Guai a non ascoltarli, questi joker che trasformano ogni nefandezza in una risata, alta e pungente come quella di Gino De Dominicis, capace di scandalizzare l’Italietta democristiana degli anni Settanta con un ragazzo down, seduto immobile su una sedia davanti al pubblico attonito della Biennale di Venezia nel 1972. Forse è stato proprio lui, insieme ai mobili appesi al soffitto di Kounellis e gli arazzi-puzzle di Boetti, ad ispirare con il suo uomo impiccato presentato alla galleria La Nuova Pesa di Roma poco prima di morire, i bambini di Cattelan appesi a un albero in una piazza di Milano, a loro volta anticipatori di questa installazione: una cascata di giocattoli per giganti che sembra uscita dal cappello di Gulliver, improvvisatosi prestigiatore per divertire i Lillipuziani. Un personaggio che deve aver ispirato Maurizio, che immagino attento lettore della fiaba di Collodi. Un po’ marionetta un po’ burattinaio (tanto da aver trasformato le sue opere in marionette), un po’ Pinocchio e un po’ Lucignolo, ha tramutato il Guggenheim nella pancia della Balena, da dove il burattino terrorizzato vedeva ogni tanto squarci di luce provenienti dalla bocca del cetaceo.
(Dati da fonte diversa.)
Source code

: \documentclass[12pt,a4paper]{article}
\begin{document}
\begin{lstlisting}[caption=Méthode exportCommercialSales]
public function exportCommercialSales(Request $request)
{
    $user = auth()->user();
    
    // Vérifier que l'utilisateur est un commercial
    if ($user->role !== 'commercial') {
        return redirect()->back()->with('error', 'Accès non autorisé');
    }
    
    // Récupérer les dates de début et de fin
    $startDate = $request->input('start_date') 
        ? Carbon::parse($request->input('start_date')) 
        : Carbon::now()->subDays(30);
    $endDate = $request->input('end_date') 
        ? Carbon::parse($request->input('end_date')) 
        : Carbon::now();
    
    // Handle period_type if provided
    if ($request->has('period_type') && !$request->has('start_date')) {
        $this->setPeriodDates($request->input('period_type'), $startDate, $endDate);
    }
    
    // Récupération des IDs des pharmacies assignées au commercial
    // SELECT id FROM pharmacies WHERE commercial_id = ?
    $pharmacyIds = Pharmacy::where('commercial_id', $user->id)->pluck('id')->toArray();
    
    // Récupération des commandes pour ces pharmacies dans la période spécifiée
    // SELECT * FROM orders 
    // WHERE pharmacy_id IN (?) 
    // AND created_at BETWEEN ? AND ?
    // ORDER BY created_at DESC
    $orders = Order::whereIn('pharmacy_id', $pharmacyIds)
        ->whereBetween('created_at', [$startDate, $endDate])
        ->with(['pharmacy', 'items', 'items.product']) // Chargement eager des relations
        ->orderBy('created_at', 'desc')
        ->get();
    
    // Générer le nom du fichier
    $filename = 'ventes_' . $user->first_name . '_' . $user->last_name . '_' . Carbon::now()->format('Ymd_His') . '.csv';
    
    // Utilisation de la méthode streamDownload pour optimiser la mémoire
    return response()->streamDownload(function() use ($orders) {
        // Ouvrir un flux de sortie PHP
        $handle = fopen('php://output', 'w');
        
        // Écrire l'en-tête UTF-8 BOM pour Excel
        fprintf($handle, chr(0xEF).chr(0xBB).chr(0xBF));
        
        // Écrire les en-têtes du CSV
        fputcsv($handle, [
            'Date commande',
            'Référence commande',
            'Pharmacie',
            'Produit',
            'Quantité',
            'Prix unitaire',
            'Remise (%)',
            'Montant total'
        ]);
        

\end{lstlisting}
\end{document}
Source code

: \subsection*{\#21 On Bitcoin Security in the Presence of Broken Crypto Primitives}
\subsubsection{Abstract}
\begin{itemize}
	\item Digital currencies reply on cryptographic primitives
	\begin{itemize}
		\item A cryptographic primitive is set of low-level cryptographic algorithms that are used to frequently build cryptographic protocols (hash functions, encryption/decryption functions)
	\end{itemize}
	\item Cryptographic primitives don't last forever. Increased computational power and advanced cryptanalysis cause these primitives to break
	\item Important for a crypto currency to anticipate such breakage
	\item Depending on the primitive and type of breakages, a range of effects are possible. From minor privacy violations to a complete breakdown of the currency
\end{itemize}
Paura e stupore, angoscia e meraviglia: come fece Giulio Romano nella stanza dei Giganti a Palazzo Te, Cattelan non ha timore di sconvolgere la consueta percezione delle sue opere per suscitare una vera e propria vertigine della vista, simile a quella che provarono nel 1997 i primi visitatori del Guggenheim Bilbao, il primo museo che suggeriva una visione caleidoscopica dell’opera, permettendo perfino di guardarla dall’alto in basso. Così come succede oggi agli occhi dei visitatori della mostra, che incontrano nel loro percorso altri occhi, chiusi o spalancati ma sempre fissi, come quelli dei cadaveri. Animali impagliati, trucchi da prestigiatore, presagi di prossimi disastri che metteranno a dura prova la nostra piccola e indifesa penisola? Maurizio non sembra curarsene più di tanto. Dopo questa mostra/monstre ha annunciato la sua uscita di scena, ma dubito che smetta di osservare con passione e ironia le sorti del mondo e della sua fragile Italietta, non più in grado di competere con un mondo troppo complesso. Ma un modo c’è sempre, e Cattelan lo sa bene, come Benigni, Fellini, Visconti, Pasolini, Calvino e tutti gli italiani che hanno fatto sognare il pianeta con visioni fatte di parole, poesie o immagini. Costruite giorno per giorno con coraggio e tenacia, urgenza e passione come All, questa Apocalisse dello sguardo capace di incantare e sorprendere: un grande gioco che assomiglia alla vita vissuta a 360 gradi da uno degli artisti più importanti del nostro tempo.